I scratched up a few cars in my early days as a new a driver, but I have been blemish-free for more than ten years, from 2000 to 2011. I blame the broken streak on Bad Donut Karma.


I have only ever crashed into another car once, and that time was kind of a weird circumstance back in 1996, when I was trying to merge onto the highway and suddenly, when the car ahead of me pulled into traffic, I saw there was a car pulled off the road at the end of the merge lane, right in my way. I almost got stopped in time, but I still crashed into that car going about 15 km/h. I was so mad at myself. So was the lady that came jumping out of the back of the car, screaming at me. Other than that, I have mostly had minor encounters with immovable objects in tight parking spots, the most recent being in the year 2000, rubbing my roommate's truck against the staircase behind our rental house south of campus.

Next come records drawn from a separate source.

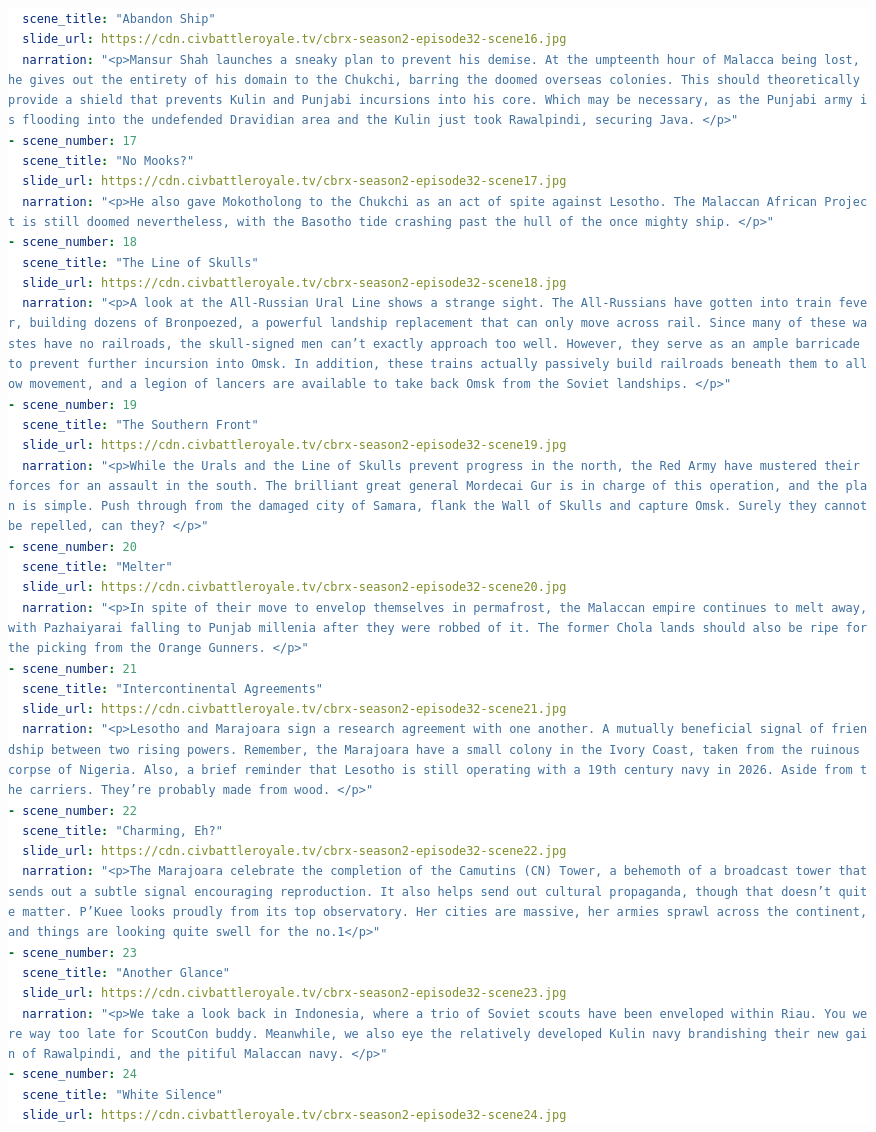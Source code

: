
 ```yaml
  scene_title: "Abandon Ship"
  slide_url: https://cdn.civbattleroyale.tv/cbrx-season2-episode32-scene16.jpg
  narration: "<p>Mansur Shah launches a sneaky plan to prevent his demise. At the umpteenth hour of Malacca being lost, he gives out the entirety of his domain to the Chukchi, barring the doomed overseas colonies. This should theoretically provide a shield that prevents Kulin and Punjabi incursions into his core. Which may be necessary, as the Punjabi army is flooding into the undefended Dravidian area and the Kulin just took Rawalpindi, securing Java. </p>"
- scene_number: 17
  scene_title: "No Mooks?"
  slide_url: https://cdn.civbattleroyale.tv/cbrx-season2-episode32-scene17.jpg
  narration: "<p>He also gave Mokotholong to the Chukchi as an act of spite against Lesotho. The Malaccan African Project is still doomed nevertheless, with the Basotho tide crashing past the hull of the once mighty ship. </p>"
- scene_number: 18
  scene_title: "The Line of Skulls"
  slide_url: https://cdn.civbattleroyale.tv/cbrx-season2-episode32-scene18.jpg
  narration: "<p>A look at the All-Russian Ural Line shows a strange sight. The All-Russians have gotten into train fever, building dozens of Bronpoezed, a powerful landship replacement that can only move across rail. Since many of these wastes have no railroads, the skull-signed men can’t exactly approach too well. However, they serve as an ample barricade to prevent further incursion into Omsk. In addition, these trains actually passively build railroads beneath them to allow movement, and a legion of lancers are available to take back Omsk from the Soviet landships. </p>"
- scene_number: 19
  scene_title: "The Southern Front"
  slide_url: https://cdn.civbattleroyale.tv/cbrx-season2-episode32-scene19.jpg
  narration: "<p>While the Urals and the Line of Skulls prevent progress in the north, the Red Army have mustered their forces for an assault in the south. The brilliant great general Mordecai Gur is in charge of this operation, and the plan is simple. Push through from the damaged city of Samara, flank the Wall of Skulls and capture Omsk. Surely they cannot be repelled, can they? </p>"
- scene_number: 20
  scene_title: "Melter"
  slide_url: https://cdn.civbattleroyale.tv/cbrx-season2-episode32-scene20.jpg
  narration: "<p>In spite of their move to envelop themselves in permafrost, the Malaccan empire continues to melt away, with Pazhaiyarai falling to Punjab millenia after they were robbed of it. The former Chola lands should also be ripe for the picking from the Orange Gunners. </p>"
- scene_number: 21
  scene_title: "Intercontinental Agreements"
  slide_url: https://cdn.civbattleroyale.tv/cbrx-season2-episode32-scene21.jpg
  narration: "<p>Lesotho and Marajoara sign a research agreement with one another. A mutually beneficial signal of friendship between two rising powers. Remember, the Marajoara have a small colony in the Ivory Coast, taken from the ruinous corpse of Nigeria. Also, a brief reminder that Lesotho is still operating with a 19th century navy in 2026. Aside from the carriers. They’re probably made from wood. </p>"
- scene_number: 22
  scene_title: "Charming, Eh?"
  slide_url: https://cdn.civbattleroyale.tv/cbrx-season2-episode32-scene22.jpg
  narration: "<p>The Marajoara celebrate the completion of the Camutins (CN) Tower, a behemoth of a broadcast tower that sends out a subtle signal encouraging reproduction. It also helps send out cultural propaganda, though that doesn’t quite matter. P’Kuee looks proudly from its top observatory. Her cities are massive, her armies sprawl across the continent, and things are looking quite swell for the no.1</p>"
- scene_number: 23
  scene_title: "Another Glance"
  slide_url: https://cdn.civbattleroyale.tv/cbrx-season2-episode32-scene23.jpg
  narration: "<p>We take a look back in Indonesia, where a trio of Soviet scouts have been enveloped within Riau. You were way too late for ScoutCon buddy. Meanwhile, we also eye the relatively developed Kulin navy brandishing their new gain of Rawalpindi, and the pitiful Malaccan navy. </p>"
- scene_number: 24
  scene_title: "White Silence"
  slide_url: https://cdn.civbattleroyale.tv/cbrx-season2-episode32-scene24.jpg
```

Eleven incident-free years passed, until the Saturday afternoon when I took the kids to Superstore to get some Sour Patch Kids candy for R's birthday. Scott was super excited to help carry the purchase, but he was kind of sad that he wasn't going to come away with anything tasty to eat. I told him we could go to the bakery section and get a donut.

We picked out a container of donut holes, which would be perfect for all three of us to share. Once we got in the car, Scott dug into the donut holes, and Katie started whimpering her desire to get one too. I told Scott to give her one, but he didn't. He put another one in his mouth and Katie's whimpers turned to tears. I told him that he would have to share with her or I was going to throw them away. Still, he didn't give her one. So I made good on my threat and got drastic.

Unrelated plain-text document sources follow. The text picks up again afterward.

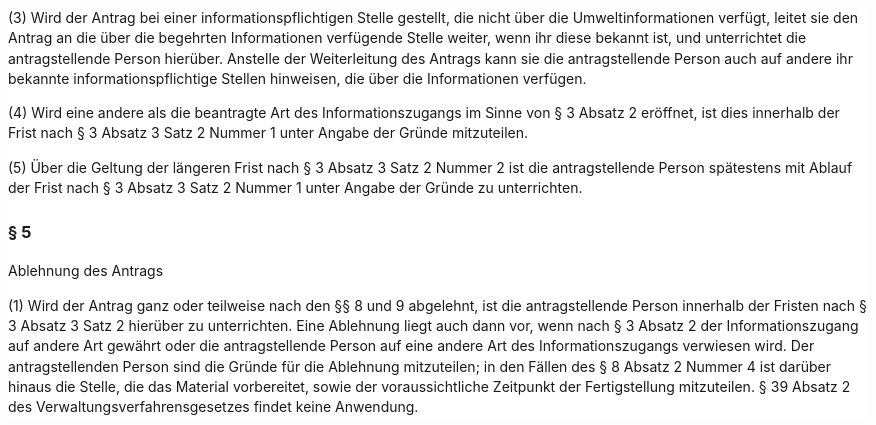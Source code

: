 </div>

<div class="jurAbsatz">

(3) Wird der Antrag bei einer informationspflichtigen Stelle gestellt,
die nicht über die Umweltinformationen verfügt, leitet sie den Antrag an
die über die begehrten Informationen verfügende Stelle weiter, wenn ihr
diese bekannt ist, und unterrichtet die antragstellende Person hierüber.
Anstelle der Weiterleitung des Antrags kann sie die antragstellende
Person auch auf andere ihr bekannte informationspflichtige Stellen
hinweisen, die über die Informationen verfügen.

</div>

<div class="jurAbsatz">

(4) Wird eine andere als die beantragte Art des Informationszugangs im
Sinne von § 3 Absatz 2 eröffnet, ist dies innerhalb der Frist nach § 3
Absatz 3 Satz 2 Nummer 1 unter Angabe der Gründe mitzuteilen.

</div>

<div class="jurAbsatz">

(5) Über die Geltung der längeren Frist nach § 3 Absatz 3 Satz 2 Nummer
2 ist die antragstellende Person spätestens mit Ablauf der Frist nach §
3 Absatz 3 Satz 2 Nummer 1 unter Angabe der Gründe zu unterrichten.

</div>

</div>

</div>

</div>

<span id="BJNR370410004BJNE000501116.html"></span>

### § 5  
Ablehnung des Antrags

<div>

<div class="jnhtml">

<div>

<div class="jurAbsatz">

(1) Wird der Antrag ganz oder teilweise nach den §§ 8 und 9 abgelehnt,
ist die antragstellende Person innerhalb der Fristen nach § 3 Absatz 3
Satz 2 hierüber zu unterrichten. Eine Ablehnung liegt auch dann vor,
wenn nach § 3 Absatz 2 der Informationszugang auf andere Art gewährt
oder die antragstellende Person auf eine andere Art des
Informationszugangs verwiesen wird. Der antragstellenden Person sind die
Gründe für die Ablehnung mitzuteilen; in den Fällen des § 8 Absatz 2
Nummer 4 ist darüber hinaus die Stelle, die das Material vorbereitet,
sowie der voraussichtliche Zeitpunkt der Fertigstellung mitzuteilen. §
39 Absatz 2 des Verwaltungsverfahrensgesetzes findet keine Anwendung.
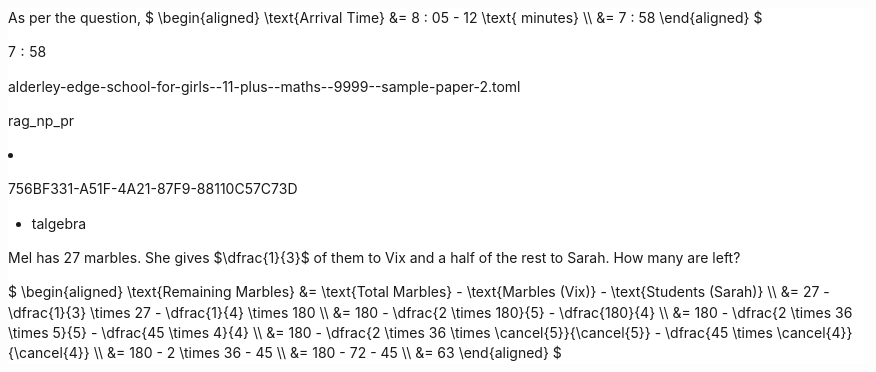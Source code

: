 As per the question,
$
\begin{aligned}
\text{Arrival Time}  &= 8 : 05 - 12 \text{ minutes} \\\\
                     &= 7 : 58
\end{aligned}
$

</div>
</div>
<div class='answers'>
<div class='answer'>

$7 : 58$

</div>
</div>

<div class='papername'>
<p>alderley-edge-school-for-girls--11-plus--maths--9999--sample-paper-2.toml</p>
</div>
<div class='rag'>
<p>rag_np_pr</p>
</div>
</div>
</li>
<li>
<div class='question_envelope rag_np_pr question'>
<div class='uuid'>
<p>756BF331-A51F-4A21-87F9-88110C57C73D</p>
</div>
<div class='topics'>
<ul>
<li>
talgebra
</li>
</ul>
</div>
<div class='question question'>

Mel has 27 marbles. She gives $\dfrac{1}{3}$ of them to Vix 
and a half of the rest to Sarah. How many are left?

</div>
<div class='workings'>
<div class='working'>

$
\begin{aligned}
\text{Remaining Marbles}       &=  \text{Total Marbles} -  \text{Marbles (Vix)} - \text{Students (Sarah)} \\\\
                                &=  27 -  \dfrac{1}{3} \times 27 - \dfrac{1}{4} \times 180 \\\\
                                &=  180 -  \dfrac{2 \times 180}{5}  - \dfrac{180}{4}  \\\\
                                &=  180 -  \dfrac{2 \times 36 \times 5}{5}  - \dfrac{45 \times 4}{4}  \\\\
                                &=  180 -  \dfrac{2 \times 36 \times \cancel{5}}{\cancel{5}}  - \dfrac{45 \times \cancel{4}}{\cancel{4}}  \\\\
                                &=  180 -  2 \times 36 - 45  \\\\
                                &=  180 -  72 - 45  \\\\
                                &=  63
\end{aligned}
$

As we were driving out of the parking lot, I reached back and grabbed the container, opened the door and dumped them all on the road. I don't know if I've ever heard Scott cry so hard in my life. It just broke my heart to hear how sad he was. And, of course, Katie was crying too. I explained to Scott that he had to listen, and he had to share, and that he lost his treat because he did neither one. The air was coming in gasps between his sobs, and I worried that I'd been a bit heavy-handed. I asked him, "If we go get more donuts, will you share them with Katie?" He agreed, and we turned around. I hoped that the painful experience had at least taught him a memorable lesson, rather than just being a painful memory.

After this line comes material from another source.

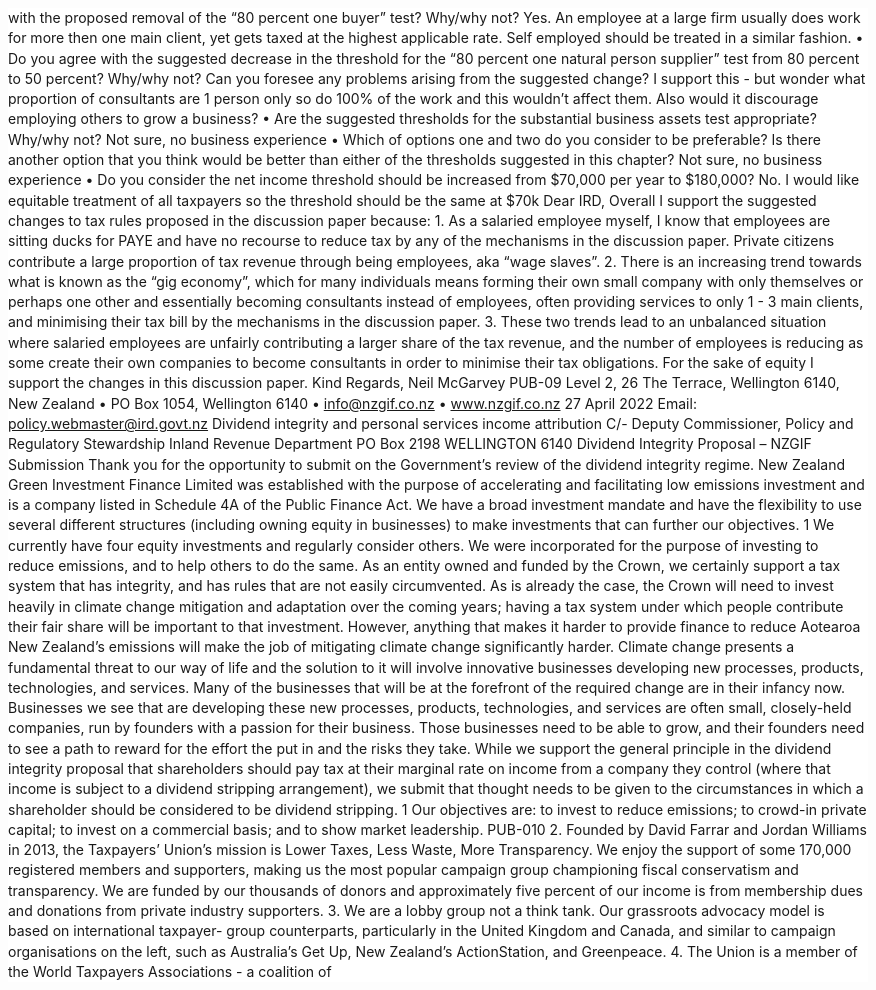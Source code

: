 with the proposed removal of the “80 percent one buyer” test? Why/why not? Yes. An employee at a large firm usually does work for more then one main client, yet gets taxed at the highest applicable rate. Self employed should be treated in a similar fashion. • Do you agree with the suggested decrease in the threshold for the “80 percent one natural person supplier” test from 80 percent to 50 percent? Why/why not? Can you foresee any problems arising from the suggested change? I support this - but wonder what proportion of consultants are 1 person only so do 100% of the work and this wouldn’t affect them. Also would it discourage employing others to grow a business? • Are the suggested thresholds for the substantial business assets test appropriate? Why/why not? Not sure, no business experience • Which of options one and two do you consider to be preferable? Is there another option that you think would be better than either of the thresholds suggested in this chapter? Not sure, no business experience • Do you consider the net income threshold should be increased from $70,000 per year to $180,000? No. I would like equitable treatment of all taxpayers so the threshold should be the same at $70k Dear IRD, Overall I support the suggested changes to tax rules proposed in the discussion paper because: 1. As a salaried employee myself, I know that employees are sitting ducks for PAYE and have no recourse to reduce tax by any of the mechanisms in the discussion paper. Private citizens contribute a large proportion of tax revenue through being employees, aka “wage slaves”. 2. There is an increasing trend towards what is known as the “gig economy”, which for many individuals means forming their own small company with only themselves or perhaps one other and essentially becoming consultants instead of employees, often providing services to only 1 - 3 main clients, and minimising their tax bill by the mechanisms in the discussion paper. 3. These two trends lead to an unbalanced situation where salaried employees are unfairly contributing a larger share of the tax revenue, and the number of employees is reducing as some create their own companies to become consultants in order to minimise their tax obligations. For the sake of equity I support the changes in this discussion paper. Kind Regards, Neil McGarvey PUB-09 Level 2, 26 The Terrace, Wellington 6140, New Zealand • PO Box 1054, Wellington 6140 • info@nzgif.co.nz • www.nzgif.co.nz 27 April 2022 Email: policy.webmaster@ird.govt.nz Dividend integrity and personal services income attribution C/- Deputy Commissioner, Policy and Regulatory Stewardship Inland Revenue Department PO Box 2198 WELLINGTON 6140 Dividend Integrity Proposal – NZGIF Submission Thank you for the opportunity to submit on the Government’s review of the dividend integrity regime. New Zealand Green Investment Finance Limited was established with the purpose of accelerating and facilitating low emissions investment and is a company listed in Schedule 4A of the Public Finance Act. We have a broad investment mandate and have the flexibility to use several different structures (including owning equity in businesses) to make investments that can further our objectives. 1 We currently have four equity investments and regularly consider others. We were incorporated for the purpose of investing to reduce emissions, and to help others to do the same. As an entity owned and funded by the Crown, we certainly support a tax system that has integrity, and has rules that are not easily circumvented. As is already the case, the Crown will need to invest heavily in climate change mitigation and adaptation over the coming years; having a tax system under which people contribute their fair share will be important to that investment. However, anything that makes it harder to provide finance to reduce Aotearoa New Zealand’s emissions will make the job of mitigating climate change significantly harder. Climate change presents a fundamental threat to our way of life and the solution to it will involve innovative businesses developing new processes, products, technologies, and services. Many of the businesses that will be at the forefront of the required change are in their infancy now. Businesses we see that are developing these new processes, products, technologies, and services are often small, closely-held companies, run by founders with a passion for their business. Those businesses need to be able to grow, and their founders need to see a path to reward for the effort the put in and the risks they take. While we support the general principle in the dividend integrity proposal that shareholders should pay tax at their marginal rate on income from a company they control (where that income is subject to a dividend stripping arrangement), we submit that thought needs to be given to the circumstances in which a shareholder should be considered to be dividend stripping. 1 Our objectives are: to invest to reduce emissions; to crowd-in private capital; to invest on a commercial basis; and to show market leadership. PUB-010 2. Founded by David Farrar and Jordan Williams in 2013, the Taxpayers’ Union’s mission is Lower Taxes, Less Waste, More Transparency. We enjoy the support of some 170,000 registered members and supporters, making us the most popular campaign group championing fiscal conservatism and transparency. We are funded by our thousands of donors and approximately five percent of our income is from membership dues and donations from private industry supporters. 3. We are a lobby group not a think tank. Our grassroots advocacy model is based on international taxpayer- group counterparts, particularly in the United Kingdom and Canada, and similar to campaign organisations on the left, such as Australia’s Get Up, New Zealand’s ActionStation, and Greenpeace. 4. The Union is a member of the World Taxpayers Associations - a coalition of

We parked again and headed back into the store for another package of donuts. When I pulled out of the parking spot I felt the car smack into something with a solid thud. I hate that sick feeling you get in your stomach at that moment of realization.

I had parked on the end row, where there were no cars behind me, so I hadn't been terribly careful about watching out the rear window, and I had crashed the back corner of the car into the cement base of a light pole. I hopped out of the car, took a quick frustrated look at the damage (scratched bumper, scratched panel, cracked light), then jumped back in and drove away.

Driving back, Scott did his best to share donut holes evenly with Katie, but we quickly realized that she did not eat them fast enough to keep up with him. He still got to have more than half, and she got all she wanted. Out loud, I reiterated the important lesson about sharing, but in my mind I was weighing my own actions.

Painful lessons for both of us that day, I think.